Domingo entre domingos
Si te gusta emborronar papeles y paredes, no suelen gustarte los domingos. Si acampas entre las líneas que escoge alguien- pretendiendo quedarte- el domingo es la comida a deshora, el paquete de pasteles atados con un hilito verde después de misa, la quintaesencia de lo provinciano. Es lo rutinario sin ruido, es todo lo que cuando aún tenías impaciencia juvenil pensabas que terminaba así, rápidamente, al apagar más velas de las que caben en una tarta mediana. El domingo es el día sin tiendas, el paseo del horario interrumpido de un eterno estudiante, es un paisaje de posguerra y gabardinas. Es también un cine un poco triste, la película que vas a ver para olvidar que es, precisamente, domingo, y que te carga finalmente de mayor spleen imposible al salir y ver que sí, que nace la angustia del lunes anidada en un día que no se disfruta. Los domingos no tienen estilo de por sí, no molan. No tiene la audacia infinita del lunes, el alcanzar esa genial colina de la hamburguesa que se perfila en el miércoles, tampoco es la promesa del Friday Im in love, que cantamos a veces poniéndonos pesadas. Es un día que está porque tiene que estar. Despojado de su lozanía, es un día para casa y conflictos, para discutir en plan matrimonio de Bergman, para comer pizza congelada sin peinar después de noches de resacas, es día de despertarse lejos y tarde. No sé si queda claro: el domingo me descorazona y me llena de angustias infinitas ¿por qué no ha sucedido esto en el fin de semana? ¿por qué se me han quedado en el tintero, o lo que es peor, en las ganas, tanta piel lejana? En el domingo es cuando me veo más gastados los bolsillos por dentro y por fuera, cuando pierdo por completo la fe-qué paradoja tan poco dominical-en los futuros ya de por sí improbables. El domingo es una mala y clásica madrastra. Me lo espero al abrir la puerta, con su bata de boatiné y su rodillo de amasar, dándome alaridos con un fondo de la Cena recalentada de Golpes Bajos.

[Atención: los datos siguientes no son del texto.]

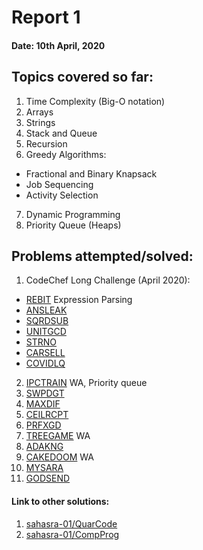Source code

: # Report 1
#### Date: 10th April, 2020

## Topics covered so far:
1. Time Complexity (Big-O notation)
2. Arrays
3. Strings
4. Stack and Queue
5. Recursion
6. Greedy Algorithms:
- Fractional and Binary Knapsack
- Job Sequencing
- Activity Selection
7. Dynamic Programming
8. Priority Queue (Heaps)

## Problems attempted/solved:
1. CodeChef Long Challenge (April 2020):
- [REBIT](https://www.codechef.com/viewsolution/31283022) Expression Parsing
- [ANSLEAK](https://www.codechef.com/viewsolution/31219502)
- [SQRDSUB](https://www.codechef.com/viewsolution/31186439)
- [UNITGCD](https://www.codechef.com/viewsolution/31069617)
- [STRNO](https://www.codechef.com/viewsolution/31104723)
- [CARSELL](https://www.codechef.com/viewsolution/31018191)
- [COVIDLQ](https://www.codechef.com/viewsolution/31019999)
2. [IPCTRAIN](https://www.codechef.com/viewsolution/31045311) WA, Priority queue
3. [SWPDGT](https://www.codechef.com/viewsolution/30825022)
4. [MAXDIF](https://www.codechef.com/viewsolution/30626674)
5. [CEILRCPT](https://www.codechef.com/viewsolution/30623705)
6. [PRFXGD](https://www.codechef.com/viewsolution/30815934)
7. [TREEGAME](https://www.codechef.com/viewsolution/30709220) WA
8. [ADAKNG](https://www.codechef.com/viewsolution/30702597)
9. [CAKEDOOM](https://www.codechef.com/viewsolution/30684094) WA
10. [MYSARA](https://www.codechef.com/viewsolution/30678954)
11. [GODSEND](https://codeforces.com/contest/841/submission/74162828)


#### Link to other solutions: 
1. [sahasra-01/QuarCode](https://github.com/sahasra-01/QuarCode)
2. [sahasra-01/CompProg](https://github.com/sahasra-01/CompProg)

Y luego te reconcilias con el domingo. Porque empieza a ser un día que le has ganado al tiempo acelerado de la semana. Y en el que hay rutinas que adoras. A lo mejor porque el lunes tienes a dónde ir y también a dónde volver. A pesar de que el tiempo devore esa tarde que se promete siempre infinita y que es como las tallas de las tiendas de adolescentes: siempre más corto que en la percha. Hoy es Domingo de Ramos, ese domingo entre domingos. Ya no estreno un vestido bordado por mi abuela, ya no voy a que bendigan el ramo que compraba mi madre. Casi no veo niños por la calle-ya no hay domingos endomingados, solamente tiendas que abren veintimiles horas, precisamente, para conjurar ese séptimo día de finiquitos-que no vayan a otorgar a este día otro conjuro para evitarse a sí mismos.

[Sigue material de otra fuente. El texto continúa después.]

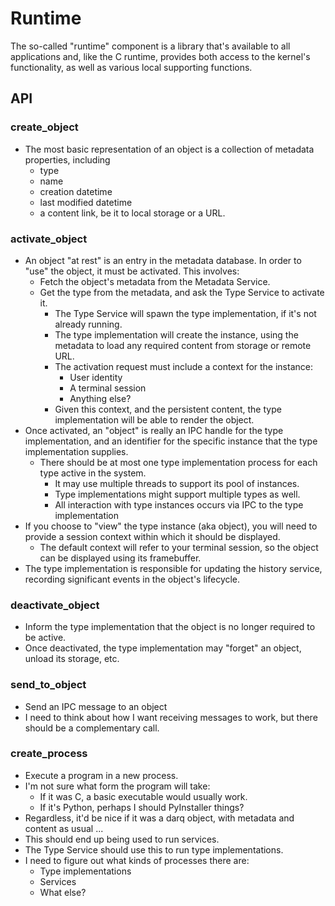 # Runtime

The so-called "runtime" component is a library that's available to all
applications and, like the C runtime, provides both access to the
kernel's functionality, as well as various local supporting functions.


## API

### create_object
* The most basic representation of an object is a collection of
  metadata properties, including
  * type
  * name
  * creation datetime
  * last modified datetime
  * a content link, be it to local storage or a URL.

### activate_object
* An object "at rest" is an entry in the metadata database.  In order
  to "use" the object, it must be activated.  This involves:
  * Fetch the object's metadata from the Metadata Service.
  * Get the type from the metadata, and ask the Type Service to
    activate it.
    * The Type Service will spawn the type implementation, if it's not
      already running.
    * The type implementation will create the instance, using the
      metadata to load any required content from storage or remote
      URL.
    * The activation request must include a context for the instance:
      * User identity
      * A terminal session
      * Anything else?
    * Given this context, and the persistent content, the type
      implementation will be able to render the object.
* Once activated, an "object" is really an IPC handle for the type
  implementation, and an identifier for the specific instance that the
  type implementation supplies.
  * There should be at most one type implementation process for each
    type active in the system.
    * It may use multiple threads to support its pool of instances.
    * Type implementations might support multiple types as well.
    * All interaction with type instances occurs via IPC to the type
      implementation
* If you choose to "view" the type instance (aka object), you will
  need to provide a session context within which it should be
  displayed.
  * The default context will refer to your terminal session, so the
    object can be displayed using its framebuffer.
* The type implementation is responsible for updating the history
  service, recording significant events in the object's lifecycle.

### deactivate_object
* Inform the type implementation that the object is no longer required
  to be active.
* Once deactivated, the type implementation may "forget" an object,
  unload its storage, etc.

### send_to_object
* Send an IPC message to an object
* I need to think about how I want receiving messages to work, but
  there should be a complementary call.

### create_process
* Execute a program in a new process.
* I'm not sure what form the program will take:
  * If it was C, a basic executable would usually work.
  * If it's Python, perhaps I should PyInstaller things?
* Regardless, it'd be nice if it was a darq object, with metadata and
  content as usual ...
* This should end up being used to run services.
* The Type Service should use this to run type implementations.
* I need to figure out what kinds of processes there are:
  * Type implementations
  * Services
  * What else?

Y me acuerdo del mejor cuento de Domingo de Ramos que he leído nunca; es más, uno de los cuentos más trágicamente hermosos del mundo : «El amigo» de Ana María Matute. Y lo encuentro en casa de mis padres, en aquella colección entre amarilla y naranja de RTVE que poblaba las estanterías de mi casa y las de mis amigos hace ya un millón de años (donde leí también lo tenebroso del asunto de Balzac y la gozaba con las láminas de obras maestras de la pintura). La trágica belleza dominical de la prosa de la señora Matute :esos niños solitarios, con los que tanto tenías en común aunque fueses de pandillas y juegos gregarios. Niños que trasladan ese mundo adulto a una escala razonable, tiernos y crueles, absurdos y surreales por momentos, tan parte de ti como la infancia que arrastras. Niños en domingo, creo que no puede existir algo más melancólico.